Our mama dogs come back to our home the week before they are due and remain with us until the puppies are fully weaned (around 8 weeks) and ready to go home. Technically the puppies are mostly weaned by 6 weeks, but those last two weeks are important to socializing the puppies - mama is teaching her babies how to be dogs!




What training is expected for a dog in a guardian home?


We know that training can be a daunting part of bringing home a puppy, but training is crucial to having a dog be a successful part of our program. But it isn’t anything crazy, we promise! At the bare minimum, we ask that you train the dog to be well behaved in the house, potty trained, and comfortable being handled by us and a veterinarian (especially their mouths, paws, and being held on their back or side for scans and tests). We also ask that they be socialized and comfortable with people of all ages and other dogs. We have a few training tips on our resources page to get you started!




What happens if a dog put in a guardian home doesn’t end up in your program?

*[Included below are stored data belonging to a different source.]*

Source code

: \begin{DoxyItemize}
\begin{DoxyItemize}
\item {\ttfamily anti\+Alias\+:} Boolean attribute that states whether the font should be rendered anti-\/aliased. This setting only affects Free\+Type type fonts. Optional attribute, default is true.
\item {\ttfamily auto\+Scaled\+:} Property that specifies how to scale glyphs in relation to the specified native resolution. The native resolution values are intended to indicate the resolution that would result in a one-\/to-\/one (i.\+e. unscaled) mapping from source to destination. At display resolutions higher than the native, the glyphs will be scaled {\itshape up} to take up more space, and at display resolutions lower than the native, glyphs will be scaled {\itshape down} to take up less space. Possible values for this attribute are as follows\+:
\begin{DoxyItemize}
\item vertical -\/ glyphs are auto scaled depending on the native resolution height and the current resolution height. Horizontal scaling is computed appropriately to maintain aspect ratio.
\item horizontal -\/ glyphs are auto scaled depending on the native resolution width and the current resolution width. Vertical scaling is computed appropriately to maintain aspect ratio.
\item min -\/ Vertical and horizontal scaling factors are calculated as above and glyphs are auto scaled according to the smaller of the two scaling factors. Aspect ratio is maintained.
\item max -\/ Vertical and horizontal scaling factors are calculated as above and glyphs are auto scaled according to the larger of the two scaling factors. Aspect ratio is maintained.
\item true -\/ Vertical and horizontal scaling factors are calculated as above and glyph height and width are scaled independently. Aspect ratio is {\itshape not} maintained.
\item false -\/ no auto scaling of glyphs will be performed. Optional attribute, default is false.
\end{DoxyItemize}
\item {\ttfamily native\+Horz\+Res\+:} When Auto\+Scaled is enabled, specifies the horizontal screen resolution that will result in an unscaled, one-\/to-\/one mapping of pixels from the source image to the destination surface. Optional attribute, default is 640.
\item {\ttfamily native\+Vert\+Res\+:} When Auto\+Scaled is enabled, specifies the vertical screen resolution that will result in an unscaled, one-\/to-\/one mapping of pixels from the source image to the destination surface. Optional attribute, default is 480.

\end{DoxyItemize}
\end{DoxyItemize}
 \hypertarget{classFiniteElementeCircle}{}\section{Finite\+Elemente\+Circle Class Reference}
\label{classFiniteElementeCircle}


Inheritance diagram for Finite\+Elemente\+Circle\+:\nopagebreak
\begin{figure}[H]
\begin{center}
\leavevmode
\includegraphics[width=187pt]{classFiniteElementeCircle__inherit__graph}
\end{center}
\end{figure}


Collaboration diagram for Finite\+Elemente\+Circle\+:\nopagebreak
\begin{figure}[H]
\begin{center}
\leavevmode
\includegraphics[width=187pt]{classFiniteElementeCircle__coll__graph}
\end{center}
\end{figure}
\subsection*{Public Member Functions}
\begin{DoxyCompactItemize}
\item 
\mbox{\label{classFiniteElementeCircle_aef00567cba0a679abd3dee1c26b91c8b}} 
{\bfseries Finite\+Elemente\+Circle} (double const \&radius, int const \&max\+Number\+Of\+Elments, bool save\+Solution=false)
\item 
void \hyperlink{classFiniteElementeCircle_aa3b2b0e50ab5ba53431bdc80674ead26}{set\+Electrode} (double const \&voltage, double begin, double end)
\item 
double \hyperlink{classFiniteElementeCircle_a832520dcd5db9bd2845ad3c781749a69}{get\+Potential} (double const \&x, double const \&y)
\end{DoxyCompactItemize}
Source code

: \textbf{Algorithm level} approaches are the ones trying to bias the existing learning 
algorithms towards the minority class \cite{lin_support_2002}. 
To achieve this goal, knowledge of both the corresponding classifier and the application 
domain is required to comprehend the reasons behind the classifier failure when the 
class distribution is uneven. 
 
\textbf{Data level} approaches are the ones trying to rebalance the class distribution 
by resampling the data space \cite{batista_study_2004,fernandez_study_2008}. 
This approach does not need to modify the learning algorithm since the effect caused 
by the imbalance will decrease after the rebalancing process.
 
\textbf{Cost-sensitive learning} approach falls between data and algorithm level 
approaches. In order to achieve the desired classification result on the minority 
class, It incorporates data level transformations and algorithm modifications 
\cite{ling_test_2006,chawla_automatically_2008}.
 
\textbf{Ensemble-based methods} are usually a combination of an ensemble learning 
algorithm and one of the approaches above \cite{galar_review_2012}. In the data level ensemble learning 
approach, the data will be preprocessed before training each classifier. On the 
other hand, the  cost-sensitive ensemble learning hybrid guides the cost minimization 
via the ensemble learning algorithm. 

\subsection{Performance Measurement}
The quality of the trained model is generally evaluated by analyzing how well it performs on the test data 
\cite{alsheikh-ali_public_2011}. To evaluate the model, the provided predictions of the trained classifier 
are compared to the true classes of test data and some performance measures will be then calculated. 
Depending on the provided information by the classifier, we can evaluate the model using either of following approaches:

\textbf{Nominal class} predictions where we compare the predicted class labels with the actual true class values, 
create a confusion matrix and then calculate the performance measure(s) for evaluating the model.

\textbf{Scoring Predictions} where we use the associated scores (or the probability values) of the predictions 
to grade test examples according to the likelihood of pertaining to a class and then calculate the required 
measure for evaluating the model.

If a dog we place in a guardian home ends up not being the right fit for our program (for whatever reason), we release the guardian family from the contract and the dog is theirs to keep as originally planned. We will pay for him/her to be spayed/neutered.




What happens if I have a male in a guardian home?


Having a male in a guardian home is much different since we will only use them possibly a couple times a year, for our females and occasionally females from other breeding programs. There may be times the guardian home would be responsible for transporting the dog to the vet for collection(we would cover the price of all breeding related vet vists.) The dog would need to stay intact until about 4 years old, at which time we would cover the cost for neutering. The biggest responsibilty for a male guardian home is to ensure he does not get to any unapproved females for unwanted pregnancies.